Group delay= - (∆∅)/∆ω      and ω = 2πf            (8)

where ‘φ’ is phase angle of S21 and ‘ω’ is the angular frequency whose unit is rad/sec.

It is projected that a filter should produce flattest group delay in the passband. The proposed LPF structure exhibits almost flat delay in the passband region. The average group delay in the passband is 0.00078 ns.

(a)

(b)

(c)

Figure 5. (a) Fabricated LPF structure (b) EM simulated response vs. measured response (c) Group delay

The performance comparison of the proposed work with the existing works are shown in Table 1.

The structures proposed in ref. [4] and ref. [14] are smaller in size but they exhibit poor stopband performance compared to the rest. An excellent attenuation band performance is achieved in ref. [15], but the roll-off (RO) factor is low. Similarly, the circuit recemmended in ref. [5], exhibits poor roll-off, larger size and narrow stopband.

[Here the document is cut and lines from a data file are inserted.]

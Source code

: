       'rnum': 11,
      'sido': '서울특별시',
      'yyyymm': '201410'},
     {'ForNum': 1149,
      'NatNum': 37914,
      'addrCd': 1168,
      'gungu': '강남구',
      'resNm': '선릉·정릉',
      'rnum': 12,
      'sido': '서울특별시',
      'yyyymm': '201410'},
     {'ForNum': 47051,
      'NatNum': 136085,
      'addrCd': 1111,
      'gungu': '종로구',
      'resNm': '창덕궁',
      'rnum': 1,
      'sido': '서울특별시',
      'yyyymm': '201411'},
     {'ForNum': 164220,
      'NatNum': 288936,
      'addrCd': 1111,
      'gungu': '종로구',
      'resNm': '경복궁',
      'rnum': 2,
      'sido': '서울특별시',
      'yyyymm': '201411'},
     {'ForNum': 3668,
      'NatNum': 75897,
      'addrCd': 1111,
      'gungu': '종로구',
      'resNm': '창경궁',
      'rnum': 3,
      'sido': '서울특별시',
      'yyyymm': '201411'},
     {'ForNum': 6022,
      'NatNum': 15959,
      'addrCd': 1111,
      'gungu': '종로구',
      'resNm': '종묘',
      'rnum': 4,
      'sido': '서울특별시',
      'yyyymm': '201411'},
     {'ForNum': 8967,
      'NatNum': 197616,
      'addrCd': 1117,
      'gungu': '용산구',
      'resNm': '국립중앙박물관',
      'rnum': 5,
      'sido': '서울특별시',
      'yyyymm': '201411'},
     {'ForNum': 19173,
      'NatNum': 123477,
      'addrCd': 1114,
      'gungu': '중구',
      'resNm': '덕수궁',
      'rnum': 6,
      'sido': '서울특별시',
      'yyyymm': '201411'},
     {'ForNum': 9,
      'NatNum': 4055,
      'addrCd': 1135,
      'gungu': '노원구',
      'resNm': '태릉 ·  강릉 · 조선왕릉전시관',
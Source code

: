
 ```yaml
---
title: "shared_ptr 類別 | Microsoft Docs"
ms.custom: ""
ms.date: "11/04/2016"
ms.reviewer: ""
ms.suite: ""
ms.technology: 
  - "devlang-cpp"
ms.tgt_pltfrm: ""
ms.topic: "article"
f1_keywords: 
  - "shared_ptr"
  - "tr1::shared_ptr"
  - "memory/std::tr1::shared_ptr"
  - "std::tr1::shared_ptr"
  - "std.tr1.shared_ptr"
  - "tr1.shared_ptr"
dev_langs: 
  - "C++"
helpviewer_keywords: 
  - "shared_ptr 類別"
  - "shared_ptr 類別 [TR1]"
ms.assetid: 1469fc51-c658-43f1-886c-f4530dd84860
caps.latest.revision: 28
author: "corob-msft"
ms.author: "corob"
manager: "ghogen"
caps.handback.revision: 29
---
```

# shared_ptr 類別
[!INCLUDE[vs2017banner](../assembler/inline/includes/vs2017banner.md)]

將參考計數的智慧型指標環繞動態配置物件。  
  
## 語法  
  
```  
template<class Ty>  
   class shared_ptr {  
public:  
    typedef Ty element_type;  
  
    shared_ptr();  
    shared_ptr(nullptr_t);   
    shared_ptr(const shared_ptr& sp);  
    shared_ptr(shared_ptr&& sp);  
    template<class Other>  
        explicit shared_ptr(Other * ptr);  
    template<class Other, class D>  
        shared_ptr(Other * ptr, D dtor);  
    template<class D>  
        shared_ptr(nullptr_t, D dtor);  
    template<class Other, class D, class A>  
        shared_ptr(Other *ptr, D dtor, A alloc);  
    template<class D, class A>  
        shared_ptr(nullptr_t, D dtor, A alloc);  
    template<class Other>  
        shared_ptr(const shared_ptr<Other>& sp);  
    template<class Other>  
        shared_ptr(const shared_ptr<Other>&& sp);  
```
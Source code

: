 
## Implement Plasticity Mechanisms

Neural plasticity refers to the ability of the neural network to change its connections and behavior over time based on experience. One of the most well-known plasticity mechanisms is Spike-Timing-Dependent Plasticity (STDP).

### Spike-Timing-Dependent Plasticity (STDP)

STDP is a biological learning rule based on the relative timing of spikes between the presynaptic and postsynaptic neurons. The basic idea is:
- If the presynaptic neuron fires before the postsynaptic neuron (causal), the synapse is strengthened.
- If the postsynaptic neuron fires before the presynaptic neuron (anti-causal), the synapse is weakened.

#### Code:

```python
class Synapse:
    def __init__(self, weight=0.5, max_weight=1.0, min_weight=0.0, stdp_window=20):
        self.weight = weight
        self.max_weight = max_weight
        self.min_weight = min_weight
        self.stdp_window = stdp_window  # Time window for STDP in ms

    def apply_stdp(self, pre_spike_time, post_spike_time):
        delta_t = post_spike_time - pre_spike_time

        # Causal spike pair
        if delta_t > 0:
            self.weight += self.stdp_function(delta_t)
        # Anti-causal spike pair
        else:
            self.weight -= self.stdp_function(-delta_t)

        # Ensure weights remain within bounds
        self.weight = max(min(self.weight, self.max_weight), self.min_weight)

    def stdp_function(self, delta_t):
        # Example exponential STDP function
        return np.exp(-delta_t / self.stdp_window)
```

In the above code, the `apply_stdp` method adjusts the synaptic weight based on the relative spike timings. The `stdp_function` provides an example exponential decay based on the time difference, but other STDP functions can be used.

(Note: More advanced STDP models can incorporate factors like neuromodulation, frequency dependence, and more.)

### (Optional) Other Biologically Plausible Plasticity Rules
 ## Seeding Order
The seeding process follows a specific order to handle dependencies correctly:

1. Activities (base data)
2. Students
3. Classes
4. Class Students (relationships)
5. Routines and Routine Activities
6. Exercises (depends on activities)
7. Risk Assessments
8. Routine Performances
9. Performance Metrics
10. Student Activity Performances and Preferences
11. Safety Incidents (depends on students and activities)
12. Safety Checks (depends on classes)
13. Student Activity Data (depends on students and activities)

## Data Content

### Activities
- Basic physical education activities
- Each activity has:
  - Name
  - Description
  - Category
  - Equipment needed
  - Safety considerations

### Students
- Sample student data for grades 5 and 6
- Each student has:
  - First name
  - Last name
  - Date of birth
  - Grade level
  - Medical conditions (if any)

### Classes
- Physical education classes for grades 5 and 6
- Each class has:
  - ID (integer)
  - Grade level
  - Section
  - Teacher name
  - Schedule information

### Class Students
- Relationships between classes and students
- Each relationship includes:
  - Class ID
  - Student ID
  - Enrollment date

The proposed filter is not only designed using cheap substrate material but also provides sharp roll-off and wider attenuation band.

Table 1. Comparative analysis of the proposed work with the existing work

Ref.

Dielectric material

fc (GHz)

RO (dB/GHz)

Size (λg × λg)

Stopband suppression

[4]

RT/Duroid 5880

1.5

36

0.037 × 0.093

-10 dB up to 15 GHz

[5]

FR4

2.4

36

0.35 × 0.2

-20 dB up to 6 GHz

[14]

Roger RO4003

0.85

23

0.089 × 0.081

-15 dB up to 12.6 GHz

[15]

RT/Duroid 5880

6

30

NA

-29 dB up to 60 GHz

This work

FR4

3

56

0.24 × 0.21

-15.5 dB up to 14 GHz

4. Conclusion

In this paper, a compact, low cost lowpass filter is proposed using open stubs and stepped impedance resonators. The LPF is designed to operate in S-band with a cut-off frequency of 3 GHz. Additional poles are generated by introducing the stepped impedance resonators. The structure is fabricated using low cost material and measured for experimental validation. The stopband suppression level of -15.5 dB is achieved up to 14 GHz and the maximum insertion loss in the passband is -0.5 dB. The performance of the filter can still be improved by using low loss substrate in the future. The stopband suppression is achieved up to fourth harmonic. With this good performance, the proposed lowpass filter can be used in various applications like RADAR, WiMAX and other communication systems.

Acknowledgment

Authors are thankful to Mr. Dipesh Debnath, National Institute of Technology, Agartala, Tripura, India and Dr. Santanu Dwari, Indian Institute of Technology, Dhanbad, Jharkhand, India for their support.